Today was the first time that I had heard of the possibility of DNA computers. I may have heard it in passing once before, but I probably figured it was more likely that I learn how to use the force or accompany a stout, boyish-looking man on a quest in middle earth to throw a ring into a volcano...I'm sure you get the idea.
According to Moore's Law, which describes a long-term trend in computing capacity, the number of transistors that can be placed on an integrated circuit doubles every two years; conversely, microprocessor size is halved every 18 months.
This means that by the year 2023 (roughly and apparently), the silicon chip will hit a physical roadblock- the microprocessor will be too small with too many transistors to allow passage of the very electrons that breathe life (so to speak) into computers. People will have to cope with sub-par processing speed (which would be quite more significant than today's PC), as the silicon chip will have reached it's maximum potential.
Now, aside from the simple solution of linking two chips together (which, perhaps by then or in the future of the future will be an option), some in the tech literature dream of a world where DNA computers exist. Computers that regenerate, grow, adapt, and perform processing tasks at enzymatic rates...all without the use of much raw material (DNA can essentially be amplified forever by techniques like PCR if enough reagents + buffer are available).

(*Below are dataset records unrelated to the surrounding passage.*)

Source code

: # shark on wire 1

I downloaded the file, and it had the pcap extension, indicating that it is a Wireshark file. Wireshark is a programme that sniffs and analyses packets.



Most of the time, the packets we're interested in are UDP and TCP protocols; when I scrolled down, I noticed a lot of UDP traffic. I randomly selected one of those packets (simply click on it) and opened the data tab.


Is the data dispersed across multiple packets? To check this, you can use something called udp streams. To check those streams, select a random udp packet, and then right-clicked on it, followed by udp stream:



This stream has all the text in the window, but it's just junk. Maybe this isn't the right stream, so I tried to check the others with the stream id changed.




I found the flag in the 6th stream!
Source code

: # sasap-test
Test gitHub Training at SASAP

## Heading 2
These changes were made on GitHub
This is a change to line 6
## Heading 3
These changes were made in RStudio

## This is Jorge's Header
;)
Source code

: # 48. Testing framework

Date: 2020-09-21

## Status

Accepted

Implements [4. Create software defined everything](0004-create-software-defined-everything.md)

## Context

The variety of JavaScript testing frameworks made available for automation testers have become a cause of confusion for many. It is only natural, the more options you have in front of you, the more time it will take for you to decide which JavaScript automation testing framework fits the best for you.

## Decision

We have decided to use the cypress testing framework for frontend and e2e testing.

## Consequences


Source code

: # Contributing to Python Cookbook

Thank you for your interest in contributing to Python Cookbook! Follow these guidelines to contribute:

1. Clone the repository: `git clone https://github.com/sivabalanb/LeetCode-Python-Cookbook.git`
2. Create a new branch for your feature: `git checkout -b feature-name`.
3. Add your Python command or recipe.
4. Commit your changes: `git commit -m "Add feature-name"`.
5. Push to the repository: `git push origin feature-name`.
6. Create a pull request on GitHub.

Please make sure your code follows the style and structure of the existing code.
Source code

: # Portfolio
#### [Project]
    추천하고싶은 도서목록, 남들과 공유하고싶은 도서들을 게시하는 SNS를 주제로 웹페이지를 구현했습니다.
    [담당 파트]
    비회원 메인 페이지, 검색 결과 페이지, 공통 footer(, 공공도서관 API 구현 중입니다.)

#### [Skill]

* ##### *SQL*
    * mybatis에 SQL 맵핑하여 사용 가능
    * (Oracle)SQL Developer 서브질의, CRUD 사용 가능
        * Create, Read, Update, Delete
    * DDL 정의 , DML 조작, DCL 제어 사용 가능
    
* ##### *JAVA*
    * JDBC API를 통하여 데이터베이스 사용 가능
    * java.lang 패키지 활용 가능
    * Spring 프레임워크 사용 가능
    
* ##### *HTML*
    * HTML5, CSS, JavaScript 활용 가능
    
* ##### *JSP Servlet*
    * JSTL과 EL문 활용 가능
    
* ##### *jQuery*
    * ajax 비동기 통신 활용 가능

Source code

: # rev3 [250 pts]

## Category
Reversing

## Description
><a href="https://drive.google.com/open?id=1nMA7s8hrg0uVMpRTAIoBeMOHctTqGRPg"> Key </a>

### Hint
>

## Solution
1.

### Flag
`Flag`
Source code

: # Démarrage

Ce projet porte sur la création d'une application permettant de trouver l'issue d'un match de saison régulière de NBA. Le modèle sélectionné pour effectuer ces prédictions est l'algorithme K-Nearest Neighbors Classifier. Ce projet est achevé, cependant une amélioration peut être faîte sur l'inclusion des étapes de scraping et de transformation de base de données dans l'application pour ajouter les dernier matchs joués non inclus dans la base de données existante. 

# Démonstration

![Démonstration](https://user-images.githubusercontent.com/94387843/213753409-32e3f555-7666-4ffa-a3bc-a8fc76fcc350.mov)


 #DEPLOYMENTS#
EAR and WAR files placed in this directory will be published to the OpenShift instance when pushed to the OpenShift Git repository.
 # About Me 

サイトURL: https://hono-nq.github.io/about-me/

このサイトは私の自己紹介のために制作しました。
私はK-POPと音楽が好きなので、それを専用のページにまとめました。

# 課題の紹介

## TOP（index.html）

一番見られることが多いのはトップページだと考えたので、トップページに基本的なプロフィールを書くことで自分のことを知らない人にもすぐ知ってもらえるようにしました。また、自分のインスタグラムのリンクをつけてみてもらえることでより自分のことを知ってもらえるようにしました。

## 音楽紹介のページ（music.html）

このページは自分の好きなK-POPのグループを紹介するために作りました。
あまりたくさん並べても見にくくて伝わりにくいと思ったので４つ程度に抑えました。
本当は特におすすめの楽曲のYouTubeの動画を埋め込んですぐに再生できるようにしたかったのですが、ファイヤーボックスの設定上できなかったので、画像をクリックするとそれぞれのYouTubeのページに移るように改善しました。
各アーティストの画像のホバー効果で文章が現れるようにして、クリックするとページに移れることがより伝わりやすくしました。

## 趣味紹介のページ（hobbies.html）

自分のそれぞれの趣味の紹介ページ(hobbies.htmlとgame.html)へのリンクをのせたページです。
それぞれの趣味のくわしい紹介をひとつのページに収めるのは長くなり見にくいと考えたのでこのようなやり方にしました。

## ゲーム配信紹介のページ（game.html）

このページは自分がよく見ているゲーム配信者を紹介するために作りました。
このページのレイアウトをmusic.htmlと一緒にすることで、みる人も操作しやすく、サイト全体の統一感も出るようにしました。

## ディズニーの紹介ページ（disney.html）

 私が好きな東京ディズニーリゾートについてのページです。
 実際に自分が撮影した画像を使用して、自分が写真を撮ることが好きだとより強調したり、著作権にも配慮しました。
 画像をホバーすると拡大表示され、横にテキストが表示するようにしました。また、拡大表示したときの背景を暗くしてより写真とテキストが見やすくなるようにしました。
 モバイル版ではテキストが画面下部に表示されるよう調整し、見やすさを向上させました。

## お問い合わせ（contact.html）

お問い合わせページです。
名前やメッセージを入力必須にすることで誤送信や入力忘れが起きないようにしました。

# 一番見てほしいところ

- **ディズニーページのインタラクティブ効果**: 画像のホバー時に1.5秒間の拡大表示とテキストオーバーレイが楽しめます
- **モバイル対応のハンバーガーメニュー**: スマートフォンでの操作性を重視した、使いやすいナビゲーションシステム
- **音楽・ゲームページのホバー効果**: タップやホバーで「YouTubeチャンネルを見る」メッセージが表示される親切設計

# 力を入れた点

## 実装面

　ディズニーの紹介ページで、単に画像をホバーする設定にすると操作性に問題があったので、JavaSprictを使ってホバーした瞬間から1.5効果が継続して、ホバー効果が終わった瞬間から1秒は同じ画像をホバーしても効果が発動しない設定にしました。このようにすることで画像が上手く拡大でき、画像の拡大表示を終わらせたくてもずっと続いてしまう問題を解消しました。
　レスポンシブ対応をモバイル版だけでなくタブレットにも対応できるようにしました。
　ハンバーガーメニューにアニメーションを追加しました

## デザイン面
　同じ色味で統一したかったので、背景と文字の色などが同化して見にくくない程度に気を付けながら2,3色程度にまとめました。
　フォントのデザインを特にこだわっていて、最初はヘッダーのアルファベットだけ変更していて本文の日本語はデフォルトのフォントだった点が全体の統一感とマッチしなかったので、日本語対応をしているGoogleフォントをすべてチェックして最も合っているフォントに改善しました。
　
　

This prompts a very philosophical, but increasingly important question: can human beings create machines (or at this point, perhaps life itself) that are more intelligent than we are? Science fiction suggests 'maybe', while intuition and logic may suggest 'no.' Some would argue that computers are already smarter than us...yes, it is true that the processing capacity of computers may well exceed the computational capabilities of the entire human race combined. But this measure of computation does not imply that the computer is 'smarter'- this argument lacks content/face validity.
Perhaps the bio-technical sciences can borrow a lesson from the physicists: we cannot use current knowledge and theory to ascertain the effect of smarter-than-human intelligence because the conditions required for such a hypothetical world may approach a sort of social-singularity. Just as the laws of physics may break down when one tries to model a singularity at the centre of a black hole, perhaps the 'laws' of intelligence, and thus human society, would breakdown if such a singularity were modelled.
In sum, it may be impossible to imagine a world where computers are smarter than humans, because we are currently limited by our own intelligence through our creation of theories and our understanding of knowledge.
Other improvements in computing power may be next in line, such as fibre-optic-based computers, direct brain-computer interface, biological augmentation of the brain and genetic engineering. Whether these devices will be smarter than humans...I cannot be sure...perhaps I am both bound to, and limited by, my own intelligence.